Greene had some fun re-writing what being conservative means, too.
To be a conservative means to be forced to choose when to speak and when to remain silent, since offending someone on the left, even mildly or by accident, is a social battle you may not be able to win. To be a conservative means carefully regulating your speech and constructing opinions in such a way as to avoid being banned from the public square. To be a conservative means to be a marginalized voice, suppressed and dehumanized; bullied into hesitating to speak out.
What? LOL. No.
No one is telling conservatives to shut up, or to change their beliefs. Everyone has the right to believe what they want, but Chad wants to be able to spout off at the mouth about what he believes without people noticing hypocrisy or hilarious irony. Being a gay conservative Republican comes with a heaping dose of irony, I’m afraid, because conservative Republicans spent so long making being gay a crime against humanity.
Greene whines that conservatives are told to “stop flaunting” their beliefs like gay people were told to simply hide in the proverbial closet to avoid persecution. It sounds to me, though, that Chad is mostly upset that all the world isn’t an echo chamber. Honestly, if he wants to see liberals being told to shut up, all he has to do is go to a Breitbart or Fox News comment thread and call himself a liberal, or a democratic socialist.
Chad complains about people “Lumping in Milo” Yiannopoulos with all gay conservatives. This is actually a fair point, but maybe if LGTBQ conservatives spent a little more time policing their own and publicly distancing themselves from Milo — you know, like they demand every moderate Muslim do after every terror attack — the rest of society wouldn’t feel like they kinda are okay with Milo.

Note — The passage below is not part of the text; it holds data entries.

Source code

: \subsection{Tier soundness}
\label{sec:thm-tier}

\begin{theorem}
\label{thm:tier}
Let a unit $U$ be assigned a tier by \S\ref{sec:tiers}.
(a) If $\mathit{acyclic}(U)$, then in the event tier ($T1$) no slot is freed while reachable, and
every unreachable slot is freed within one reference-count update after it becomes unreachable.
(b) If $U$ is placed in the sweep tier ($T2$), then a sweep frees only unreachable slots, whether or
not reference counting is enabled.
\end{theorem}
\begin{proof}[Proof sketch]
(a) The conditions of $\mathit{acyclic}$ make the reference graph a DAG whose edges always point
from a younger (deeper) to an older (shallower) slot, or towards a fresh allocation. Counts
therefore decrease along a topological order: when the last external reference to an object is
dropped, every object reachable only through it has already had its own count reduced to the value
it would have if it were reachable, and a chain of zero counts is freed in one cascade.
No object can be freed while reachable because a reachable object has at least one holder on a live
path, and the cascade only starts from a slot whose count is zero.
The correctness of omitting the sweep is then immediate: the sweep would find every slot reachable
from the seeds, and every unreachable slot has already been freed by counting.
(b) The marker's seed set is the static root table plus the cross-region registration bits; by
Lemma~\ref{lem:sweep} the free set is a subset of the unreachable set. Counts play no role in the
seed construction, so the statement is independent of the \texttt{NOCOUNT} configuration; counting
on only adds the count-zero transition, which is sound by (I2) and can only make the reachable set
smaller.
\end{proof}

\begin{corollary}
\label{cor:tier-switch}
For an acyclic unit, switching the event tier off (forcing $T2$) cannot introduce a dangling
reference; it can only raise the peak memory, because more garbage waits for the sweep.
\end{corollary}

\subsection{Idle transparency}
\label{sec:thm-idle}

Mr. Greene also argues only conservatives are targeted for content policing on social media. I can tell you point blank, from personal experience, that is complete and total ridiculousness. I have eight twitter accounts I’ve had banned for what Twitter calls “hateful conduct.” By the way, to Twitter, “hateful conduct” can mean “telling an elected official to go fuck themselves when they imprison 7 year olds at the border.”
People of all political stripes get gang reported because snowflaky behavior is not, despite conservative popular opinion, limited to liberals.
The real point that Greene is casually missing is that being conservative is, in fact, a choice. Being gay isn’t.
If you hold conservative values that are not tolerated anymore, you can choose to change them, or you can make a good argument for why we should change ours. You can’t choose to un-gay yourself and make bigots like you again.
No one has passed any laws defending the “sanctity” of liberalism lately, but how many “religious freedom protection” acts have we seen pop up in more red states since the Supreme Court effectively made marriage equality a legal paradigm a few years ago? It’s more than baffling — along the lines of infuriating — that someone in the LGBTQ community would so easily blur the lines between something is very much so a choice — political ideology — and something that is very much so not your choice, like your sexual orientation.
I am not gay, and I would never, ever be so pretentious, cruel, or heartless to presume to tell any member of any minority group what life experience has been. I am sure that Chad Greene thinks he’s really being persecuted as badly for being conservative as he would be for being openly gay a few years ago. He’s entitled to believe that.
I’m just saying he made a dumb argument filled with ironic hypocrisy and self-unawareness in favor of his beliefs, that’s all.